Ingest Data into Data Cloud
When do you use Bulk and Streaming Ingestion?
Consider the data source and the problem you’re trying to solve when choosing the ingestion mode.
- Moving large amounts of data on a daily, weekly, or monthly schedule.
- Legacy systems where you can only export data in off-peak hours.
- A new Data Cloud org that you want to backfill with 30, 60, 90, or X days of data.
- Source system built on modern streaming architectures.
- Change data capture events.
- Consuming data from webhooks.
Example
Imagine you’re an integrator working for Northern Trail Outfitters (NTO). You need to extract the runner profiles and activity logs from NTO’s Track My Run mobile app and load them into Data Cloud. The marketer you’re working with has indicated that he needs the last 90 days of historical data and wants all new and updated data on a go-forward basis.

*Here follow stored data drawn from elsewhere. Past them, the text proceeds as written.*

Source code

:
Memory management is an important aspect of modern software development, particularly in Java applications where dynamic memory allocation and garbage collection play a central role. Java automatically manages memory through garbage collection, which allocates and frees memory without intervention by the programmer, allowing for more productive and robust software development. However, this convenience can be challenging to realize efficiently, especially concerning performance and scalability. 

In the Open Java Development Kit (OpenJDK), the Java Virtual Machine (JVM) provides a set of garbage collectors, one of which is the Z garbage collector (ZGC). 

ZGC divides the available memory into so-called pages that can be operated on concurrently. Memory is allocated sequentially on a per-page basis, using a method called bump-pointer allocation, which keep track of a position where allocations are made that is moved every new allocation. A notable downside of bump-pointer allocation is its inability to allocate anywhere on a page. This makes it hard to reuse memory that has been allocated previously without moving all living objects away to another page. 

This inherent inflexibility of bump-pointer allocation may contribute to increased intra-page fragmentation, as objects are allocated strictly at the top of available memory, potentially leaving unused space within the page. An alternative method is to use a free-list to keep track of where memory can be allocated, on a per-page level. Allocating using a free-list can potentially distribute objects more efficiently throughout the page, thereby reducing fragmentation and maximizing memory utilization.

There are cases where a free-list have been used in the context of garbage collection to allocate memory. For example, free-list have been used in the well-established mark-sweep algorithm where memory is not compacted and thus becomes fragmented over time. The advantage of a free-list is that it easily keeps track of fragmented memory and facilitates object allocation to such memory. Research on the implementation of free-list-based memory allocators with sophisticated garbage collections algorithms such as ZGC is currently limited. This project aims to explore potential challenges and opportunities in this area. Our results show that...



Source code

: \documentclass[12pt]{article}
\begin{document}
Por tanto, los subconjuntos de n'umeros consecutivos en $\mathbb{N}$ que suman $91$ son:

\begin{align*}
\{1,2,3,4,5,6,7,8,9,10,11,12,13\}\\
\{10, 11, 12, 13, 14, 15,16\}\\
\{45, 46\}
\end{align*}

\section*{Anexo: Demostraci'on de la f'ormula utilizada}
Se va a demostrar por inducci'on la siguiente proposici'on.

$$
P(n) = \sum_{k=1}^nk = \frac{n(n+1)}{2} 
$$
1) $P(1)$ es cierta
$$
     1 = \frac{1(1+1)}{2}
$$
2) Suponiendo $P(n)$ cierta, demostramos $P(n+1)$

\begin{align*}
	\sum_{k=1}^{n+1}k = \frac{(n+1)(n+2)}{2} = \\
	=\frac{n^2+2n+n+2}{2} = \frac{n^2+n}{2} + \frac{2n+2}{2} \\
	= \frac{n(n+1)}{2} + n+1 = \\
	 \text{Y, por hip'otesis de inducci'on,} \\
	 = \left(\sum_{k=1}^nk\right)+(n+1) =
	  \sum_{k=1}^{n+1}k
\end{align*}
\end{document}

You query the last 90 days from your data warehouse as requested and you chunk up the data into 150 MB CSV files. You then load the data into Data Cloud via the bulk ingestion, understanding that the bulk ingestion is an appropriate solution for one-time operations. Now that the initial dataset is loaded, you decide it’s best to synchronize future changes with an upsert operation via streaming ingestion. These updates can be forwarded to Data Cloud in micro-batches as soon as the data becomes available.